WORK TASK
Looking at the listing below, retype exactly the lines starting at the one containing "<td> Education partnerships." and ending at the one containing "1999—[Pub. L. 106–65, div.", both included, and nothing else.

**** RECORD SET

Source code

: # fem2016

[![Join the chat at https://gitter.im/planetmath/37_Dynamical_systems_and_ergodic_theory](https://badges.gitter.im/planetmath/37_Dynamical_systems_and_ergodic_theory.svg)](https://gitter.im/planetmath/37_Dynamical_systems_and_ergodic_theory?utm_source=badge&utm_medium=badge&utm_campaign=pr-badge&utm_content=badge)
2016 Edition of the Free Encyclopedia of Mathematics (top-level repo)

********
**** RECORD SET

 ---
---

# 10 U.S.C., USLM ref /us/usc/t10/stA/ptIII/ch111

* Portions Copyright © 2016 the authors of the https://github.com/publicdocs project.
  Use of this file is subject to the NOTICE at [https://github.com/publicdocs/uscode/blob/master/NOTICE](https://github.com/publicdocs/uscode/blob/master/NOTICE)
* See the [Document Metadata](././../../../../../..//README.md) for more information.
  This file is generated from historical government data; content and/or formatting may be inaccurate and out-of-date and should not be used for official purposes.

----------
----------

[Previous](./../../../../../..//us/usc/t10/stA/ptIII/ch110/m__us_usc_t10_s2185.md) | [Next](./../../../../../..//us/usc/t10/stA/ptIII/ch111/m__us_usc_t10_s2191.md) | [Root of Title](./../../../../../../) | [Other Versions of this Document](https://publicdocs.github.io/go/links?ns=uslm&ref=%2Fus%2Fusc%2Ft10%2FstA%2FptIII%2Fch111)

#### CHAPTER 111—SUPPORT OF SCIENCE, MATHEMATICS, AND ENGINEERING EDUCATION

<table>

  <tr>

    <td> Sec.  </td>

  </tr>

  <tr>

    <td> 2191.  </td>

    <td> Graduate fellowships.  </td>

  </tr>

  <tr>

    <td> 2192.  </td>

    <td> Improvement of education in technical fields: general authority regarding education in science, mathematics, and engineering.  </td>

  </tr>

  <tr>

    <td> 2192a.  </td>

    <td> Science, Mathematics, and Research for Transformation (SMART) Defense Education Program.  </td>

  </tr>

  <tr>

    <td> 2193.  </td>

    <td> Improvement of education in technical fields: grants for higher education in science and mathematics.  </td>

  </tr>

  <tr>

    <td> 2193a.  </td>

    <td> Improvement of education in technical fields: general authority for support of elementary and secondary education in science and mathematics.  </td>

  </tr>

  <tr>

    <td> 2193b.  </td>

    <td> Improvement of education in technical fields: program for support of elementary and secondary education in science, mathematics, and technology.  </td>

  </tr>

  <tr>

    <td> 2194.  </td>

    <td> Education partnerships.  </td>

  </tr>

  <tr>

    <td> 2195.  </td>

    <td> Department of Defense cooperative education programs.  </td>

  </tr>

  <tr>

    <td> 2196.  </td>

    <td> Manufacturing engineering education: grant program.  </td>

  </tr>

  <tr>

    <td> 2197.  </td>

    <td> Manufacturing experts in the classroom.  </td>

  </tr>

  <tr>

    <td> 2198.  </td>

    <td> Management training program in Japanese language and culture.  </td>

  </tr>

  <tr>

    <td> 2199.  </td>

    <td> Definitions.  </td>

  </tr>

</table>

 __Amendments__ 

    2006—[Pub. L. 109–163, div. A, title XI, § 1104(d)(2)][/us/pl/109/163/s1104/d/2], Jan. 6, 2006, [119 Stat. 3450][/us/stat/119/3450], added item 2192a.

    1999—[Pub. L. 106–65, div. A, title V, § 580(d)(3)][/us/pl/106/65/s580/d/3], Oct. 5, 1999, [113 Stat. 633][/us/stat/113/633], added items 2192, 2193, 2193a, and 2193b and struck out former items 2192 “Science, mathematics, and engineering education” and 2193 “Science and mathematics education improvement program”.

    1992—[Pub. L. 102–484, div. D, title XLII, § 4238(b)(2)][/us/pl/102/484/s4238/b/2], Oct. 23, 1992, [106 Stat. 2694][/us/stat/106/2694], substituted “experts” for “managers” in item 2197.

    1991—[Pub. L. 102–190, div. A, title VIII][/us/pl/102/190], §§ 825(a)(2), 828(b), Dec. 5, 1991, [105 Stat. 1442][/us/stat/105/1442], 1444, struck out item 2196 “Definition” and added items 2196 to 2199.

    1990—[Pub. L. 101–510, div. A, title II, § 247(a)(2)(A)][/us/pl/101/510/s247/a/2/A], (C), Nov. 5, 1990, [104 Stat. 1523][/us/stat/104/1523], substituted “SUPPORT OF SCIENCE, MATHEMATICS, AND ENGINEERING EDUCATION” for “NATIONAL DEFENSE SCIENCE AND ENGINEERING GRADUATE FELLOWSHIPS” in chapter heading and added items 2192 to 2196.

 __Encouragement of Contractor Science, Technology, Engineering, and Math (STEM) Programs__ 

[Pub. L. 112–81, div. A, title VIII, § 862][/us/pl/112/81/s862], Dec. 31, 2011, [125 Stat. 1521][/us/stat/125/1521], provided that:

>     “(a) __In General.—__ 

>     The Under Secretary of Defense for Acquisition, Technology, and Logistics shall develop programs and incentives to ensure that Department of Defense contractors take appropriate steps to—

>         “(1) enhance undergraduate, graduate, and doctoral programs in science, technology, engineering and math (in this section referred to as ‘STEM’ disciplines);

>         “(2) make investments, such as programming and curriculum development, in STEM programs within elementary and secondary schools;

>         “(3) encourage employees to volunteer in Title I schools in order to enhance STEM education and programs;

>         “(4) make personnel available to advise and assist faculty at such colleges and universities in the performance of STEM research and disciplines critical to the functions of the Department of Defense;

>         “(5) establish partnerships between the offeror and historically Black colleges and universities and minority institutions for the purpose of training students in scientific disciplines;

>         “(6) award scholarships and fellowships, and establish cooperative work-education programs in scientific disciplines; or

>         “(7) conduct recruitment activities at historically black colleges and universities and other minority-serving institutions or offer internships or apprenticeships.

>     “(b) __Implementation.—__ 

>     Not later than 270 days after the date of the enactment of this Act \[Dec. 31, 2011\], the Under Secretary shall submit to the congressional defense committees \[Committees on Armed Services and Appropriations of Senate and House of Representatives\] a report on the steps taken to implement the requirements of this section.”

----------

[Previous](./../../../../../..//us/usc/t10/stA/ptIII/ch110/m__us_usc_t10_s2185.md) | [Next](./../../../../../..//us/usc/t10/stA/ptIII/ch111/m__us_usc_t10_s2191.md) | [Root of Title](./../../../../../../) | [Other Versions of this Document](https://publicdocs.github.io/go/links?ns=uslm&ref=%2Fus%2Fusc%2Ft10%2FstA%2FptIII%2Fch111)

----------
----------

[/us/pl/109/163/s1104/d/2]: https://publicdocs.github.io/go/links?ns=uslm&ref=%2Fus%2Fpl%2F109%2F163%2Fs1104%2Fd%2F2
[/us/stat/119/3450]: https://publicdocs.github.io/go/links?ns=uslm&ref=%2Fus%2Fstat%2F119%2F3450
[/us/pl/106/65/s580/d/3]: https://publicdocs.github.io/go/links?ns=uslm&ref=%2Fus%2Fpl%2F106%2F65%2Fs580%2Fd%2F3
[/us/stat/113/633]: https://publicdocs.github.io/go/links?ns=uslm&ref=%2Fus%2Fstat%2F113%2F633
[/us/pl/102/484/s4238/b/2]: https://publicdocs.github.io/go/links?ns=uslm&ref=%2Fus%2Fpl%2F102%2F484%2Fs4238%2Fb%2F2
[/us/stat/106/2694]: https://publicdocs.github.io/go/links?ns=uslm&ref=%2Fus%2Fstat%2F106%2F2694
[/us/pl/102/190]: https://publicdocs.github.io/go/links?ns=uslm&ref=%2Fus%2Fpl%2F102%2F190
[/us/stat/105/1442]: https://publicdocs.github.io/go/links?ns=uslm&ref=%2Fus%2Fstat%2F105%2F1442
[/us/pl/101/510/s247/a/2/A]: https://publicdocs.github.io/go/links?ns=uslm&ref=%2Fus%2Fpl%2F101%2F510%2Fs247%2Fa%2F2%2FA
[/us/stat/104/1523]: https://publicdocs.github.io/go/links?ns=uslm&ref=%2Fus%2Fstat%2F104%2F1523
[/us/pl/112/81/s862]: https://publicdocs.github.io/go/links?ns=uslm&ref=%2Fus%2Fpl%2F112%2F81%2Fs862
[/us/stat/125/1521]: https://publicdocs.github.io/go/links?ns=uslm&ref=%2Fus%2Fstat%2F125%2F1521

********

RESPONSE
    <td> Education partnerships.  </td>

  </tr>

  <tr>

    <td> 2195.  </td>

    <td> Department of Defense cooperative education programs.  </td>

  </tr>

  <tr>

    <td> 2196.  </td>

    <td> Manufacturing engineering education: grant program.  </td>

  </tr>

  <tr>

    <td> 2197.  </td>

    <td> Manufacturing experts in the classroom.  </td>

  </tr>

  <tr>

    <td> 2198.  </td>

    <td> Management training program in Japanese language and culture.  </td>

  </tr>

  <tr>

    <td> 2199.  </td>

    <td> Definitions.  </td>

  </tr>

</table>

 __Amendments__ 

    2006—[Pub. L. 109–163, div. A, title XI, § 1104(d)(2)][/us/pl/109/163/s1104/d/2], Jan. 6, 2006, [119 Stat. 3450][/us/stat/119/3450], added item 2192a.

    1999—[Pub. L. 106–65, div. A, title V, § 580(d)(3)][/us/pl/106/65/s580/d/3], Oct. 5, 1999, [113 Stat. 633][/us/stat/113/633], added items 2192, 2193, 2193a, and 2193b and struck out former items 2192 “Science, mathematics, and engineering education” and 2193 “Science and mathematics education improvement program”.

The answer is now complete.